Document images with source code
■ ■ ■ ■
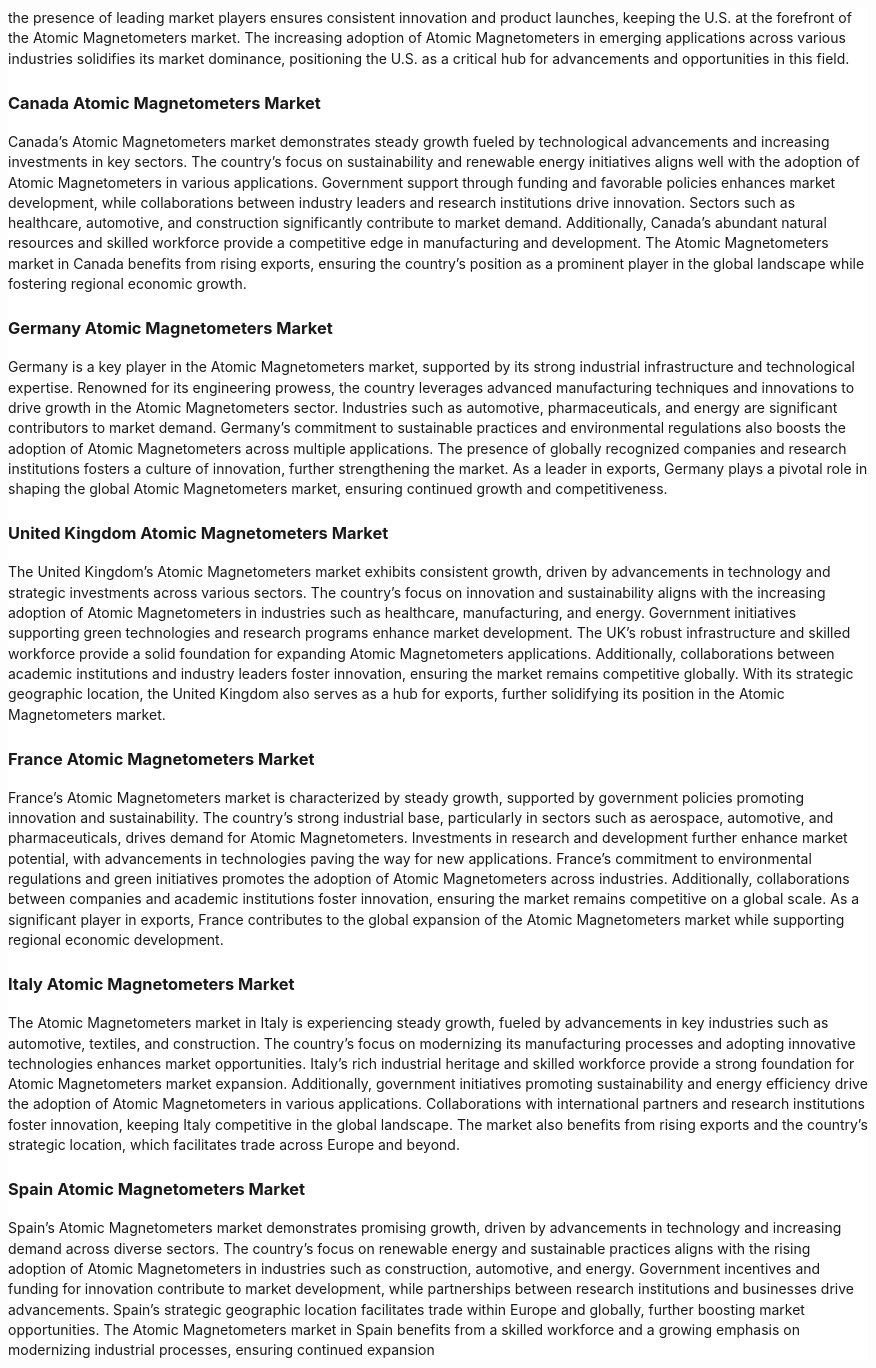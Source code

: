 the presence of leading market players ensures consistent innovation and product launches, keeping the U.S. at the forefront of the Atomic Magnetometers market. The increasing adoption of Atomic Magnetometers in emerging applications across various industries solidifies its market dominance, positioning the U.S. as a critical hub for advancements and opportunities in this field.</p><h3>Canada Atomic Magnetometers Market</h3><p>Canada&rsquo;s Atomic Magnetometers market demonstrates steady growth fueled by technological advancements and increasing investments in key sectors. The country&rsquo;s focus on sustainability and renewable energy initiatives aligns well with the adoption of Atomic Magnetometers in various applications. Government support through funding and favorable policies enhances market development, while collaborations between industry leaders and research institutions drive innovation. Sectors such as healthcare, automotive, and construction significantly contribute to market demand. Additionally, Canada&rsquo;s abundant natural resources and skilled workforce provide a competitive edge in manufacturing and development. The Atomic Magnetometers market in Canada benefits from rising exports, ensuring the country&rsquo;s position as a prominent player in the global landscape while fostering regional economic growth.</p><h3>Germany Atomic Magnetometers Market</h3><p>Germany is a key player in the Atomic Magnetometers market, supported by its strong industrial infrastructure and technological expertise. Renowned for its engineering prowess, the country leverages advanced manufacturing techniques and innovations to drive growth in the Atomic Magnetometers sector. Industries such as automotive, pharmaceuticals, and energy are significant contributors to market demand. Germany&rsquo;s commitment to sustainable practices and environmental regulations also boosts the adoption of Atomic Magnetometers across multiple applications. The presence of globally recognized companies and research institutions fosters a culture of innovation, further strengthening the market. As a leader in exports, Germany plays a pivotal role in shaping the global Atomic Magnetometers market, ensuring continued growth and competitiveness.</p><h3>United Kingdom Atomic Magnetometers Market</h3><p>The United Kingdom&rsquo;s Atomic Magnetometers market exhibits consistent growth, driven by advancements in technology and strategic investments across various sectors. The country&rsquo;s focus on innovation and sustainability aligns with the increasing adoption of Atomic Magnetometers in industries such as healthcare, manufacturing, and energy. Government initiatives supporting green technologies and research programs enhance market development. The UK&rsquo;s robust infrastructure and skilled workforce provide a solid foundation for expanding Atomic Magnetometers applications. Additionally, collaborations between academic institutions and industry leaders foster innovation, ensuring the market remains competitive globally. With its strategic geographic location, the United Kingdom also serves as a hub for exports, further solidifying its position in the Atomic Magnetometers market.</p><h3>France Atomic Magnetometers Market</h3><p>France&rsquo;s Atomic Magnetometers market is characterized by steady growth, supported by government policies promoting innovation and sustainability. The country&rsquo;s strong industrial base, particularly in sectors such as aerospace, automotive, and pharmaceuticals, drives demand for Atomic Magnetometers. Investments in research and development further enhance market potential, with advancements in technologies paving the way for new applications. France&rsquo;s commitment to environmental regulations and green initiatives promotes the adoption of Atomic Magnetometers across industries. Additionally, collaborations between companies and academic institutions foster innovation, ensuring the market remains competitive on a global scale. As a significant player in exports, France contributes to the global expansion of the Atomic Magnetometers market while supporting regional economic development.</p><h3>Italy Atomic Magnetometers Market</h3><p>The Atomic Magnetometers market in Italy is experiencing steady growth, fueled by advancements in key industries such as automotive, textiles, and construction. The country&rsquo;s focus on modernizing its manufacturing processes and adopting innovative technologies enhances market opportunities. Italy&rsquo;s rich industrial heritage and skilled workforce provide a strong foundation for Atomic Magnetometers market expansion. Additionally, government initiatives promoting sustainability and energy efficiency drive the adoption of Atomic Magnetometers in various applications. Collaborations with international partners and research institutions foster innovation, keeping Italy competitive in the global landscape. The market also benefits from rising exports and the country&rsquo;s strategic location, which facilitates trade across Europe and beyond.</p><h3>Spain Atomic Magnetometers Market</h3><p>Spain&rsquo;s Atomic Magnetometers market demonstrates promising growth, driven by advancements in technology and increasing demand across diverse sectors. The country&rsquo;s focus on renewable energy and sustainable practices aligns with the rising adoption of Atomic Magnetometers in industries such as construction, automotive, and energy. Government incentives and funding for innovation contribute to market development, while partnerships between research institutions and businesses drive advancements. Spain&rsquo;s strategic geographic location facilitates trade within Europe and globally, further boosting market opportunities. The Atomic Magnetometers market in Spain benefits from a skilled workforce and a growing emphasis on modernizing industrial processes, ensuring continued expansion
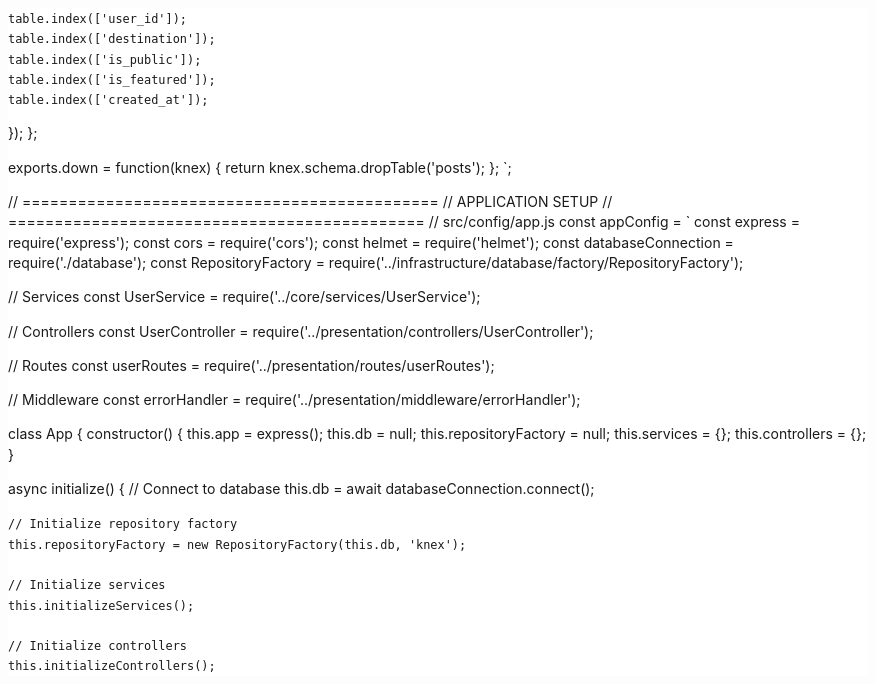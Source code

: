     table.index(['user_id']);
    table.index(['destination']);
    table.index(['is_public']);
    table.index(['is_featured']);
    table.index(['created_at']);
  });
};

exports.down = function(knex) {
  return knex.schema.dropTable('posts');
};
`;

// =============================================
// APPLICATION SETUP
// =============================================
// src/config/app.js
const appConfig = `
const express = require('express');
const cors = require('cors');
const helmet = require('helmet');
const databaseConnection = require('./database');
const RepositoryFactory = require('../infrastructure/database/factory/RepositoryFactory');

// Services
const UserService = require('../core/services/UserService');

// Controllers
const UserController = require('../presentation/controllers/UserController');

// Routes
const userRoutes = require('../presentation/routes/userRoutes');

// Middleware
const errorHandler = require('../presentation/middleware/errorHandler');

class App {
  constructor() {
    this.app = express();
    this.db = null;
    this.repositoryFactory = null;
    this.services = {};
    this.controllers = {};
  }

  async initialize() {
    // Connect to database
    this.db = await databaseConnection.connect();
    
    // Initialize repository factory
    this.repositoryFactory = new RepositoryFactory(this.db, 'knex');
    
    // Initialize services
    this.initializeServices();
    
    // Initialize controllers
    this.initializeControllers();
    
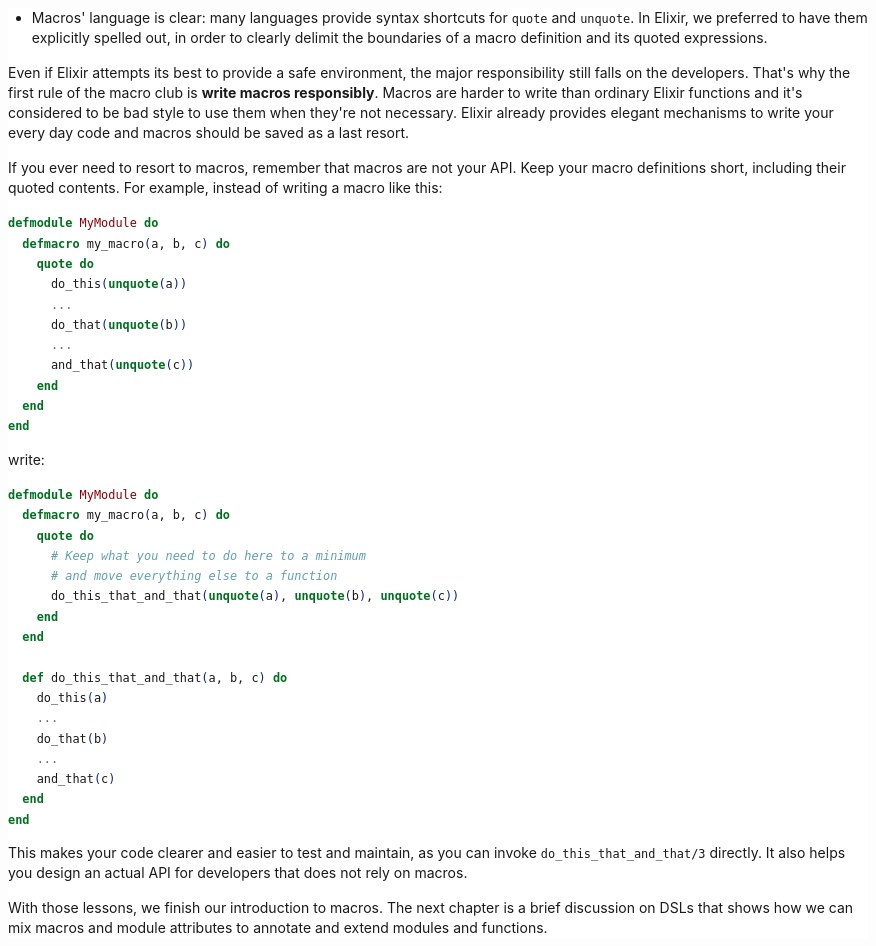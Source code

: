 * Macros' language is clear: many languages provide syntax shortcuts for `quote` and `unquote`. In Elixir, we preferred to have them explicitly spelled out, in order to clearly delimit the boundaries of a macro definition and its quoted expressions.

Even if Elixir attempts its best to provide a safe environment, the major responsibility still falls on the developers. That's why the first rule of the macro club is **write macros responsibly**. Macros are harder to write than ordinary Elixir functions and it's considered to be bad style to use them when they're not necessary. Elixir already provides elegant mechanisms to write your every day code and macros should be saved as a last resort.

If you ever need to resort to macros, remember that macros are not your API. Keep your macro definitions short, including their quoted contents. For example, instead of writing a macro like this:

```elixir
defmodule MyModule do
  defmacro my_macro(a, b, c) do
    quote do
      do_this(unquote(a))
      ...
      do_that(unquote(b))
      ...
      and_that(unquote(c))
    end
  end
end
```

write:

```elixir
defmodule MyModule do
  defmacro my_macro(a, b, c) do
    quote do
      # Keep what you need to do here to a minimum
      # and move everything else to a function
      do_this_that_and_that(unquote(a), unquote(b), unquote(c))
    end
  end

  def do_this_that_and_that(a, b, c) do
    do_this(a)
    ...
    do_that(b)
    ...
    and_that(c)
  end
end
```

This makes your code clearer and easier to test and maintain, as you can invoke `do_this_that_and_that/3` directly. It also helps you design an actual API for developers that does not rely on macros.

With those lessons, we finish our introduction to macros. The next chapter is a brief discussion on DSLs that shows how we can mix macros and module attributes to annotate and extend modules and functions.
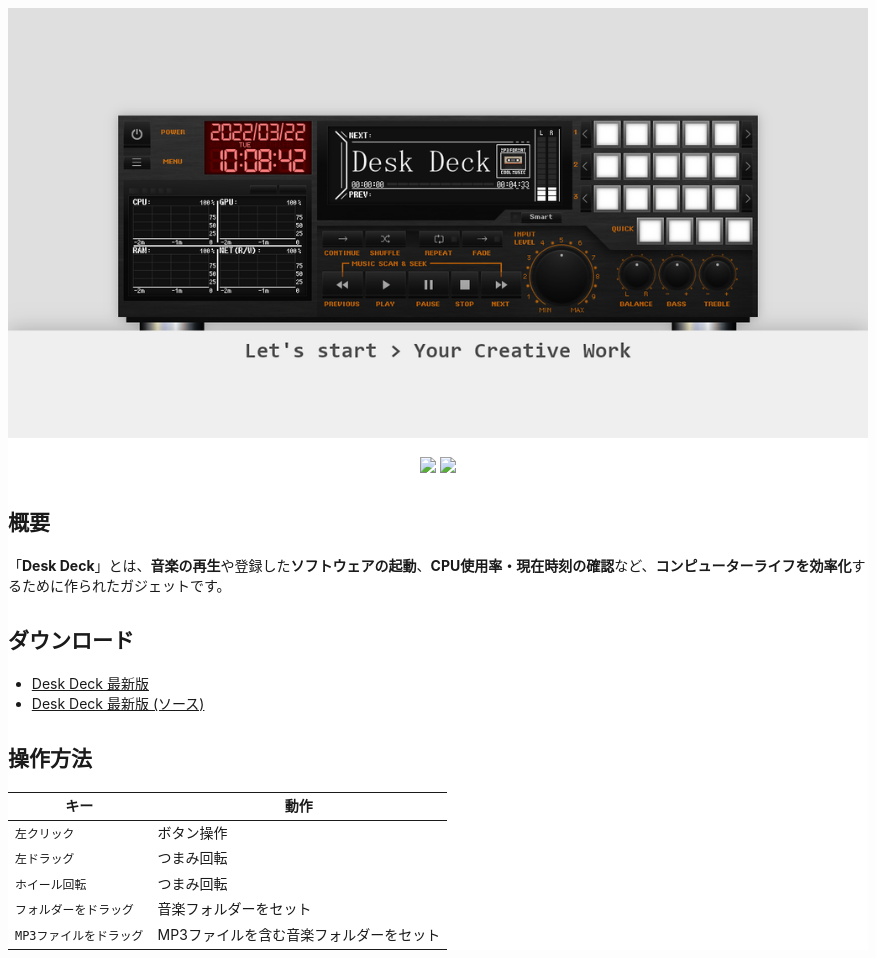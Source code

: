 ﻿<div align="center">
  <img src="https://raw.githubusercontent.com/SomethingOnu/DeskDeck/master/Misc/Hero%20Image/Hero%20Image.png" width="100%" height="100%" />
</div>

<p align="center">
  <img src="https://img.shields.io/github/v/release/SomethingOnu/DeskDeck?color=red&style=for-the-badge" />
  <img src="https://img.shields.io/badge/License-CC--BY--4.0-blue?style=for-the-badge" />
</p>



## 概要

「**Desk Deck**」とは、**音楽の再生**や登録した**ソフトウェアの起動**、**CPU使用率・現在時刻の確認**など、**コンピューターライフを効率化**するために作られたガジェットです。



## ダウンロード

- [Desk Deck 最新版](https://github.com/SomethingOnu/DeskDeck/releases/download/1.0.0/Desk_Deck_1.0.0.zip)
- [Desk Deck 最新版 (ソース)](https://github.com/SomethingOnu/DeskDeck/archive/1.0.0.zip)



## 操作方法

| キー | 動作 |
| --- | --- |
| `左クリック` | ボタン操作 |
| `左ドラッグ` | つまみ回転 |
| `ホイール回転` | つまみ回転 |
| `フォルダーをドラッグ` | 音楽フォルダーをセット |
| `MP3ファイルをドラッグ` | MP3ファイルを含む音楽フォルダーをセット |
■ ■ ■ ■
# Work task
Copy all lines from the data above that contain the word "write".

# Solution for this problem
Even if Elixir attempts its best to provide a safe environment, the major responsibility still falls on the developers. That's why the first rule of the macro club is **write macros responsibly**. Macros are harder to write than ordinary Elixir functions and it's considered to be bad style to use them when they're not necessary. Elixir already provides elegant mechanisms to write your every day code and macros should be saved as a last resort.
write:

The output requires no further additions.